Вот почему непредвиденные открытия не представляют собой просто введения новых фактов. По этой же причине фундаментально новые факты или теории качественно преобразуют мир ученого в той же мере, в какой количественно обогащают его.

В дальнейшем мы подробнее остановимся на этом расширенном понятии природы научных революций. Известно, что всякое расширение понятия делает неточным его обычное употребление. Тем не менее я и дальше буду говорить даже об отдельных открытиях, как о революционных, поскольку только таким образом можно сравнить их структуру с характером, скажем, коперниканской революции, что и делает, по моему мнению, это расширенное понятие важным. Предыдущее обсуждение показывает, каким образом будут рассмотрены дополняющие друг друга понятия нормальной науки и научных революций в девяти разделах, непосредственно следующих за данным. В остальных частях работы предпринимаются попытки осветить еще три кардинальных вопроса. В XI разделе путем обсуждения традиций учебников выясняется, почему раньше так трудно бывало констатировать наступление научной революции. XII раздел описывает соперничество между сторонниками старых традиций нормальной науки и приверженцами новых, которое характерно для периода научных революций.

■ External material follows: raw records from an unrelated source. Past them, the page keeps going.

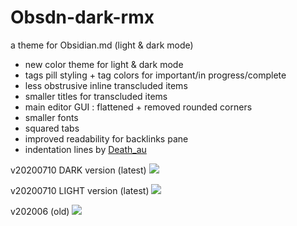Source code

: # Obsdn-dark-rmx
a theme for Obsidian.md (light & dark mode)

* new color theme for light & dark mode 
* tags pill styling + tag colors for important/in progress/complete
* less obstrusive inline transcluded items 
* smaller titles for transcluded items
* main editor GUI : flattened + removed rounded corners 
* smaller fonts
* squared tabs
* improved readability for backlinks pane
* indentation lines by [Death_au](https://github.com/deathau)

v20200710 DARK version (latest)
![](https://github.com/cannibalox/Obsdn-dark-rmx/blob/master/Obsdn-drk-rmx_DARK.png)

v20200710 LIGHT version (latest)
![](https://github.com/cannibalox/Obsdn-dark-rmx/blob/master/Obsdn-drk-rmx_LIGHT.png)

v202006 (old)
![](https://github.com/cannibalox/Obsdn-dark-rmx/blob/master/Obsdn-Dark-Rmx.png)
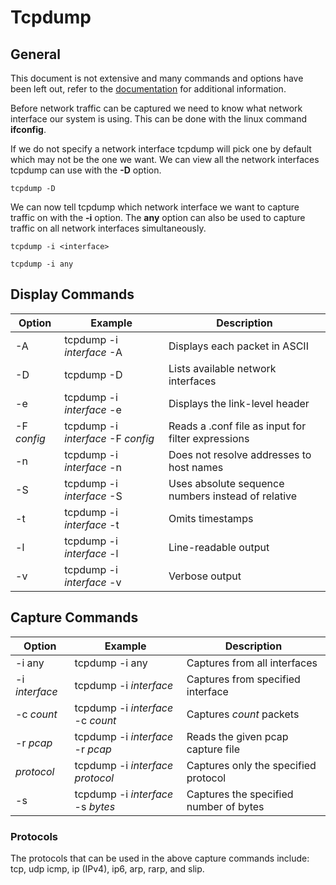 # Tcpdump

## General

This document is not extensive and many commands and options have been
left out, refer to the [documentation](https://www.tcpdump.org/manpages/tcpdump.1.html)
for additional information.

Before network traffic can be captured we need to know what network
interface our system is using. This can be done with the linux command
**ifconfig**.

If we do not specify a network interface tcpdump will pick one by default which
may not be the one we want. We can view all the network interfaces tcpdump can
use with the **-D** option.

`tcpdump -D`

We can now tell tcpdump which network interface we want to capture traffic on with
the **-i** option. The **any** option can also be used to capture traffic on all network
interfaces simultaneously.

`tcpdump -i <interface>`

`tcpdump -i any`

## Display Commands

|Option|Example|Description|
|------|-------|-----------|
|-A|tcpdump -i *interface* -A|Displays each packet in ASCII|
|-D|tcpdump -D|Lists available network interfaces|
|-e|tcpdump -i *interface* -e|Displays the link-level header|
|-F *config*|tcpdump -i *interface* -F *config*|Reads a .conf file as input for filter expressions|
|-n|tcpdump -i *interface* -n|Does not resolve addresses to host names|
|-S|tcpdump -i *interface* -S|Uses absolute sequence numbers instead of relative|
|-t|tcpdump -i *interface* -t|Omits timestamps|
|-l|tcpdump -i *interface* -l|Line-readable output|
|-v|tcpdump -i *interface* -v|Verbose output|


## Capture Commands

|Option|Example|Description|
|------|-------|-----------|
|-i any|tcpdump -i any|Captures from all interfaces|
|-i *interface*|tcpdump -i *interface*|Captures from specified interface|
|-c *count*|tcpdump -i *interface* -c *count*|Captures *count* packets|
|-r *pcap*|tcpdump -i *interface* -r *pcap*|Reads the given pcap capture file|
|*protocol*|tcpdump -i *interface* *protocol*|Captures only the specified protocol|
|-s|tcpdump -i *interface* -s *bytes*|Captures the specified number of bytes|



### Protocols

The protocols that can be used in the above capture commands include: tcp, udp
icmp, ip (IPv4), ip6, arp, rarp, and slip.

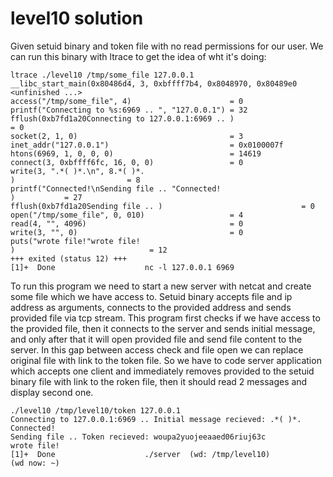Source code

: # level10 solution
Given setuid binary and token file with no read permissions for our user. We can run this binary with ltrace to get the idea of wht it's doing:

    ltrace ./level10 /tmp/some_file 127.0.0.1
    __libc_start_main(0x80486d4, 3, 0xbffff7b4, 0x8048970, 0x80489e0 <unfinished ...>
    access("/tmp/some_file", 4)                      = 0
    printf("Connecting to %s:6969 .. ", "127.0.0.1") = 32
    fflush(0xb7fd1a20Connecting to 127.0.0.1:6969 .. )                               = 0
    socket(2, 1, 0)                                  = 3
    inet_addr("127.0.0.1")                           = 0x0100007f
    htons(6969, 1, 0, 0, 0)                          = 14619
    connect(3, 0xbffff6fc, 16, 0, 0)                 = 0
    write(3, ".*( )*.\n", 8.*( )*.
    )                         = 8
    printf("Connected!\nSending file .. "Connected!
    )           = 27
    fflush(0xb7fd1a20Sending file .. )                               = 0
    open("/tmp/some_file", 0, 010)                   = 4
    read(4, "", 4096)                                = 0
    write(3, "", 0)                                  = 0
    puts("wrote file!"wrote file!
    )                              = 12
    +++ exited (status 12) +++
    [1]+  Done                    nc -l 127.0.0.1 6969

To run this program we need to start a new server with netcat and create some file which we have access to. Setuid binary accepts file and ip address as arguments, connects to the provided address and sends provided file via tcp stream. This program first checks if we have access to the provided file, then it connects to the server and sends initial message, and only after that it will open provided file and send file content to the server. In this gap between access check and file open we can replace original file with link to the token file. So we have to code server application which accepts one client and immediately removes provided to the setuid binary file with link to the roken file, then it should read 2 messages and display second one.

    ./level10 /tmp/level10/token 127.0.0.1
    Connecting to 127.0.0.1:6969 .. Initial message recieved: .*( )*.
    Connected!
    Sending file .. Token recieved: woupa2yuojeeaaed06riuj63c
    wrote file!
    [1]+  Done                    ./server  (wd: /tmp/level10)
    (wd now: ~)

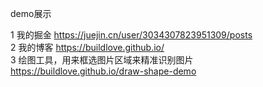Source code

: demo展示

1 我的掘金 https://juejin.cn/user/3034307823951309/posts  
2 我的博客 https://buildlove.github.io/  
3 绘图工具，用来框选图片区域来精准识别图片 https://buildlove.github.io/draw-shape-demo  
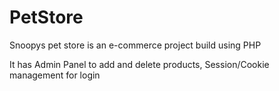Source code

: # PetStore

Snoopys pet store is an e-commerce project build using PHP

It has Admin Panel to add and delete products, Session/Cookie management for login
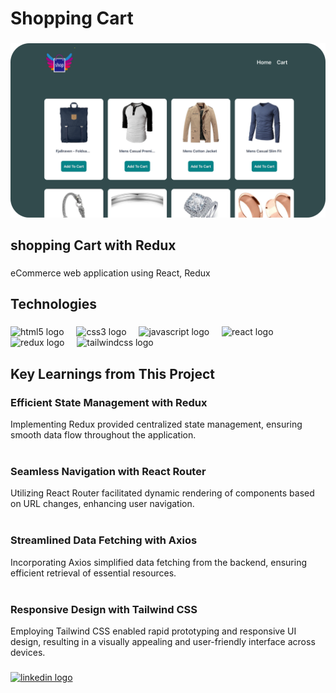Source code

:<h1 align="left">Shopping Cart</h1>

###

<div align="center">
  <img  src="https://github.com/mahdikamyabi1999/Shopping-Cart/blob/main/public/cover.png"  />
</div>

###

<p align="left"></p>

###

<h2 align="left">shopping Cart with Redux</h2>

###

<p align="left">eCommerce web application using React, Redux</h3>

###

<h2 align="left">Technologies</h2>

###

<div align="left">
  <img src="https://cdn.jsdelivr.net/gh/devicons/devicon/icons/html5/html5-original.svg" height="40" alt="html5 logo"  />
  <img width="12" />
  <img src="https://cdn.jsdelivr.net/gh/devicons/devicon/icons/css3/css3-original.svg" height="40" alt="css3 logo"  />
  <img width="12" />
  <img src="https://skillicons.dev/icons?i=js" height="40" alt="javascript logo"  />
  <img width="12" />
  <img src="https://cdn.jsdelivr.net/gh/devicons/devicon/icons/react/react-original.svg" height="40" alt="react logo"  />
  <img width="12" />
  <img src="https://cdn.jsdelivr.net/gh/devicons/devicon/icons/redux/redux-original.svg" height="40" alt="redux logo"  />
  <img width="12" />
  <img src="https://cdn.simpleicons.org/tailwindcss/06B6D4" height="40" alt="tailwindcss logo"  />
</div>

###

<h2 align="left">Key Learnings from This Project</h2>

###
<p align="left"><h3>Efficient State Management with Redux</h3> Implementing Redux provided centralized state management, ensuring smooth data flow throughout the application.<br><br><h3>Seamless Navigation with React Router</h3> Utilizing React Router facilitated dynamic rendering of components based on URL changes, enhancing user navigation.<br><br><h3>Streamlined Data Fetching with Axios</h3> Incorporating Axios simplified data fetching from the backend, ensuring efficient retrieval of essential resources.<br><br><h3>Responsive Design with Tailwind CSS</h3> Employing Tailwind CSS enabled rapid prototyping and responsive UI design, resulting in a visually appealing and user-friendly interface across devices.</p>

###

<div align="left">
  <a href="https://www.linkedin.com/in/mahdikamyabi1999/" target="_blank">
    <img src="https://raw.githubusercontent.com/maurodesouza/profile-readme-generator/master/src/assets/icons/social/linkedin/default.svg" width="52" height="40" alt="linkedin logo"  />
  </a>
</div>

###
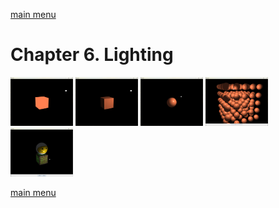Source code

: [main menu](../README.md)

# Chapter 6. Lighting

<img src="ch6_img/ch6_light.png" alt="output from ch6_light" width="100">
<img src="ch6_img/ch6_light_phong.png" alt="output from ch6_light_phong" width="100">
<img src="ch6_img/ch6_mesh.png" alt="output from ch6_mesh" width="100">
<img src="ch6_img/ch6_posterise.png" alt="output from ch6_posterise" width="100">
<img src="ch6_img/ch6_texture.png" alt="output from ch6_texture" width="100">

[main menu](../README.md)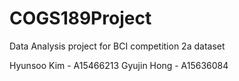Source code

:# COGS189Project
Data Analysis project for BCI competition 2a dataset

Hyunsoo Kim - A15466213
Gyujin Hong - A15636084
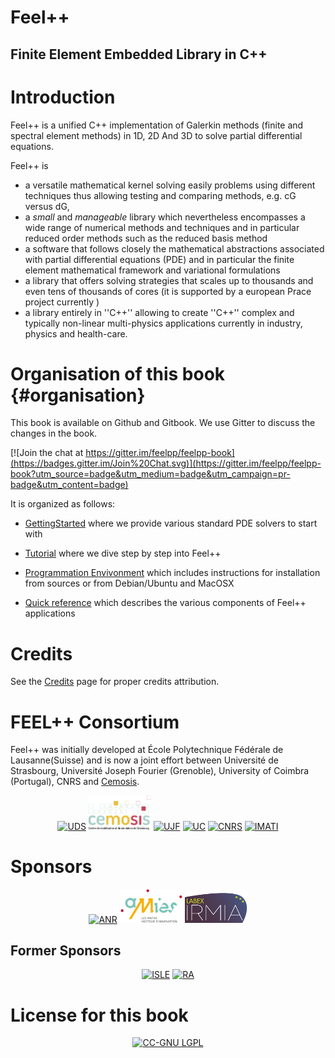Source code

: Feel++
======

Finite Element Embedded Library in C++
--------------------------------------

# Introduction

Feel++ is a unified C++ implementation of Galerkin methods (finite and
spectral element methods) in 1D, 2D And 3D to solve partial
differential equations.

Feel++ is
 - a versatile mathematical kernel solving easily problems using different techniques thus allowing testing and comparing methods, e.g. cG versus dG,
 - a *small* and *manageable* library which nevertheless encompasses a wide range of numerical methods and techniques and in particular reduced order methods such as the reduced basis method
 - a software that follows closely the mathematical abstractions associated with partial differential equations (PDE) and in particular the finite element mathematical framework and variational formulations
 - a library that offers solving strategies that scales up to thousands and even tens of thousands of cores (it is supported by a european Prace project currently )
 - a library entirely in ''C++'' allowing to create ''C++'' complex and typically non-linear multi-physics applications currently in industry, physics and health-care.

# Organisation of this book {#organisation}

This book is available on Github and Gitbook. We use Gitter to discuss the changes in the book.

[![Join the chat at https://gitter.im/feelpp/feelpp-book](https://badges.gitter.im/Join%20Chat.svg)](https://gitter.im/feelpp/feelpp-book?utm_source=badge&utm_medium=badge&utm_campaign=pr-badge&utm_content=badge)

It is organized as follows:

  - [GettingStarted](GettingStarted/GettingStarted.md) where we provide various standard PDE solvers to start
  with

  - [Tutorial](Tutorial.md) where we dive step by step into Feel++

  - [Programmation Envivonment](GettingStarted/GettingStart.md) which includes instructions for installation from sources or
  from Debian/Ubuntu and MacOSX

  - [Quick reference](QuickReference/README.md) which describes the various components of Feel++ applications



#  Credits

See the [Credits](credits.md) page for proper credits attribution.


# FEEL++ Consortium

Feel++ was initially developed at École Polytechnique Fédérale de
Lausanne(Suisse) and is now a joint effort between Université de
Strasbourg, Université Joseph Fourier (Grenoble), University of
Coimbra (Portugal), CNRS and [Cemosis](http://www.cemosis.fr).



<center>
<tr>
  <td><a href="http://www.unistra.fr/"><img alt="UDS" src="pngs/logos/logo_uds.png" width="100"/></a></td>
  <td><a href="http://www.cemosis.fr/"><img alt="CeMoSiS" src="pngs/logos/logo_cemosis.png" width="100"/></a></td>
  <td><a href="http://www.ujf-grenoble.fr/"><img alt="UJF" src="pngs/logos/logo_ujf.jpg" width="100"/></a></td>
  <td><a href="http://www.uc.pt/"><img alt="UC" src="pngs/logos/logo_uc.png" width="100"/></a></td>
  <td><a href="http://www.cnrs.fr/"><img alt="CNRS" src="pngs/logos/logo_cnrs.png" width="100"/></a></td>
  <td><a href="http://www.imati.cnr.it/"><img alt="IMATI" src="pngs/logos/logo_imati.jpg" width="100"/></a></td>
</tr>
</center>



# Sponsors


<center>
<tr>
  <td><a href="http://www.agence-nationale-recherche.fr/"><img alt="ANR" src="pngs/logos/logo_anr.png" width="100"/></a></td>
  <td><a href="http://agence-maths-entreprises.fr/"><img alt="AMIES" src="pngs/logos/logo_amies.png" width="100"/></a></td>
  <td><a href="http://labex-irmia.u-strasbg.fr/"><img alt="Labex IRMIA" src="pngs/logos/logoIRMIA.png" width="100"/></a></td>
</tr>
</center>


## Former Sponsors


<center>
<tr>
  <td><a href="http://cluster-isle.grenoble-inp.fr/ "><img alt="ISLE" src="pngs/logos/logo_isle.jpeg" width="100"/></a></td>
  <td><a href="http://www.rhonealpes.fr/ "><img alt="RA" src="pngs/logos/logo_ra.png" width="100"/></a></td>
</tr>
</center>



# License for this book

<center>
<a href="http://creativecommons.org/licenses/LGPL/2.1/"><img alt="CC-GNU LGPL" border="0" src="http://creativecommons.org/images/public/cc-LGPL-a.png" /></a>
</center>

Таким образом, рассматривается процесс, который мог бы в какой-то мере заменить в теории научного исследования процедуры подтверждения или фальсификации, тесно связанные с нашим обычным образом науки. Конкуренция между различными группами научного сообщества является единственным историческим процессом, который эффективно приводит к отрицанию некоторой ранее общепринятой теории или к признанию другой. Наконец, в XIII разделе будет рассмотрен вопрос, каким образом развитие науки посредством революций может сочетаться с явно уникальным характером научного прогресса. Однако данный очерк предлагает не более чем основные контуры ответа на поставленный вопрос. Этот ответ зависит от описания основных свойств научного сообщества, для изучения которых потребуется еще много дополнительных усилий.

Нет никакого сомнения, что некоторых читателей уже интересовал вопрос, могут ли конкретные исторические исследования способствовать концептуальному преобразованию, которое является целью данной работы. Рассуждая формально, можно прийти к выводу, что историческими методами эта цель не может быть достигнута.

История, как мы слишком часто говорим, является чисто описательной дисциплиной.

А тезисы, предложенные выше, больше напоминают интерпретацию, а иногда имеют и нормативный характер. Кроме того, многие из моих обобщений касаются области социологии науки или социальной психологии ученых, хотя по крайней мере несколько из моих выводов выдержаны в традициях логики или эпистемологии. Может даже показаться, что в предыдущем изложении я нарушил широко признанное в настоящее время разделение между “контекстом открытия” и “контекстом обоснования”. Может ли это смешение различных областей науки и научных интересов породить что-либо, кроме путаницы?

Отвлекшись в своей работе от этого и других подобных им различений, я тем не менее вполне сознавал их важность и ценность. В течение многих лет я полагал, что они связаны с природой познания. Даже сейчас я полагаю, что при соответствующем уточнении они могут еще принести нам немалую пользу. Несмотря на это, результаты моих попыток применить их, даже grosso modo*, к реальным ситуациям, в которых вырабатывается, одобряется и воспринимается знание, оказались в высшей степени проблематичными. Эти различения теперь представляются мне скорее составными частями традиционной системы ответов как раз на те вопросы, которые были поставлены специально для получения этих ответов. Прежнее представление о них как об элементарных логических или методологических различениях, которые должны таким образом предвосхитить анализ научного знания, оказывается менее правдоподобным. Получающийся при этом логический круг совсем не обесценивает эти различения. Но они становятся частями некоторой теории и поэтому должны быть подвергнуты такому же тщательному анализу, какой применяется к теориям в других областях науки. Если по своему содержанию они не просто чистые абстракции, тогда это содержание должно быть обнаружено рассмотрением их применительно к данным, которые они призваны освещать. И тогда разве история науки не может предоставить нам обильный материал, к которому будут адекватно применимы наши теории познания?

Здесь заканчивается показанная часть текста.